*What you are asked to do:*
Only the count is wanted here: how many lines of the entries hold the string "détails"?

*Extracted data entries:*
+-------+

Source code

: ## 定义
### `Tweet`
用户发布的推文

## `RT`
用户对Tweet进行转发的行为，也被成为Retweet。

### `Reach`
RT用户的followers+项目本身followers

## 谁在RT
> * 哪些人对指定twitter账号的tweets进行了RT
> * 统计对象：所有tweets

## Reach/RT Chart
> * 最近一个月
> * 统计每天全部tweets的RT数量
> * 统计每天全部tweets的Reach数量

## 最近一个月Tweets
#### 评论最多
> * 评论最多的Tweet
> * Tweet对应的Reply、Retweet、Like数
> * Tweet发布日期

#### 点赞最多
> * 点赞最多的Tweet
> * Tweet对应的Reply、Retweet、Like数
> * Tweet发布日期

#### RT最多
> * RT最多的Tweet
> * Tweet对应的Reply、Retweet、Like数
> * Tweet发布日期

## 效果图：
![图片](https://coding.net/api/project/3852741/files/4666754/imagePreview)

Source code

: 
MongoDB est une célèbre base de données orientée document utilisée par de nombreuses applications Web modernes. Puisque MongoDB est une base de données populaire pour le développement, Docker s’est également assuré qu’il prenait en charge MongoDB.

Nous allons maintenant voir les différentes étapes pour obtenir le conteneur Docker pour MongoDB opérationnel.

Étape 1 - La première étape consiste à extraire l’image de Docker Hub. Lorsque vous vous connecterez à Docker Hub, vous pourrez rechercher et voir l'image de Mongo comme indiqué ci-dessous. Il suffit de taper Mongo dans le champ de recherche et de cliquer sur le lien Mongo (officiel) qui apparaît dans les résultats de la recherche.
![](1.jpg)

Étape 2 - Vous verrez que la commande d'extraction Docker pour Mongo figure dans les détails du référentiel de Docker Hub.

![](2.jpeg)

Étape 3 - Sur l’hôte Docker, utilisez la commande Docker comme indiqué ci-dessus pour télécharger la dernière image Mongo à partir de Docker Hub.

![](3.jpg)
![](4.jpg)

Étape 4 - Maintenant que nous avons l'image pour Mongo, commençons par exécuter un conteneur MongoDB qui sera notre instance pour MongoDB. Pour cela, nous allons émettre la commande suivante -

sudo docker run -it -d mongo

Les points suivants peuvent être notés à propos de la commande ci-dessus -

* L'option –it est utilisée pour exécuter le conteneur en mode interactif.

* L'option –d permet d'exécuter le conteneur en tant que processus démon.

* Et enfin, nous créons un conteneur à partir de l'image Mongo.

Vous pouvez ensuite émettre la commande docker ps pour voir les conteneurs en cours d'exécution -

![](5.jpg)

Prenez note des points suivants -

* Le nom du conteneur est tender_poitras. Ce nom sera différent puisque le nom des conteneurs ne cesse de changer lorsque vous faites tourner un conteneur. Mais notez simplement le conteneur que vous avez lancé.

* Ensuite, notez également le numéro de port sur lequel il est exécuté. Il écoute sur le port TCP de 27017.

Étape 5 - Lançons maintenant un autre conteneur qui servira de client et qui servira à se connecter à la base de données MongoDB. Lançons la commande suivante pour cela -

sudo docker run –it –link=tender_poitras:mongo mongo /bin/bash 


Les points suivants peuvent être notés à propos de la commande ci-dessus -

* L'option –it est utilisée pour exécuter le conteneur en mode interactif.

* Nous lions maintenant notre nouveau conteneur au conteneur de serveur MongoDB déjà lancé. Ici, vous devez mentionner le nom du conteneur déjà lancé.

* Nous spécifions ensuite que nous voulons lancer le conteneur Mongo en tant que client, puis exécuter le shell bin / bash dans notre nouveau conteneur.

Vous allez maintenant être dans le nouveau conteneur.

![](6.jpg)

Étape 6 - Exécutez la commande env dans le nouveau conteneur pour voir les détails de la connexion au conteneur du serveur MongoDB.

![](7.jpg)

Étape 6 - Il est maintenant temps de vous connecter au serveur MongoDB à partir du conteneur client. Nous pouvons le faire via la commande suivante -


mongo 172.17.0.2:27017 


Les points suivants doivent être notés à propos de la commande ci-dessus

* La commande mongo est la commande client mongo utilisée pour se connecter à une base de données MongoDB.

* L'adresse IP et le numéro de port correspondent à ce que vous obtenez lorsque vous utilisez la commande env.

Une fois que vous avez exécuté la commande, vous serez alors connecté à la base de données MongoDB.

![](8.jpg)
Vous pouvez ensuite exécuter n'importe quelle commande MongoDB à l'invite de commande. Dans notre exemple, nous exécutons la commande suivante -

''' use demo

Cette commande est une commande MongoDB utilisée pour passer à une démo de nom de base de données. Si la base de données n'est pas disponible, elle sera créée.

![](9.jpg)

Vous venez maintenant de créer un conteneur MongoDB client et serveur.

+-------+

*Output of the task:*
2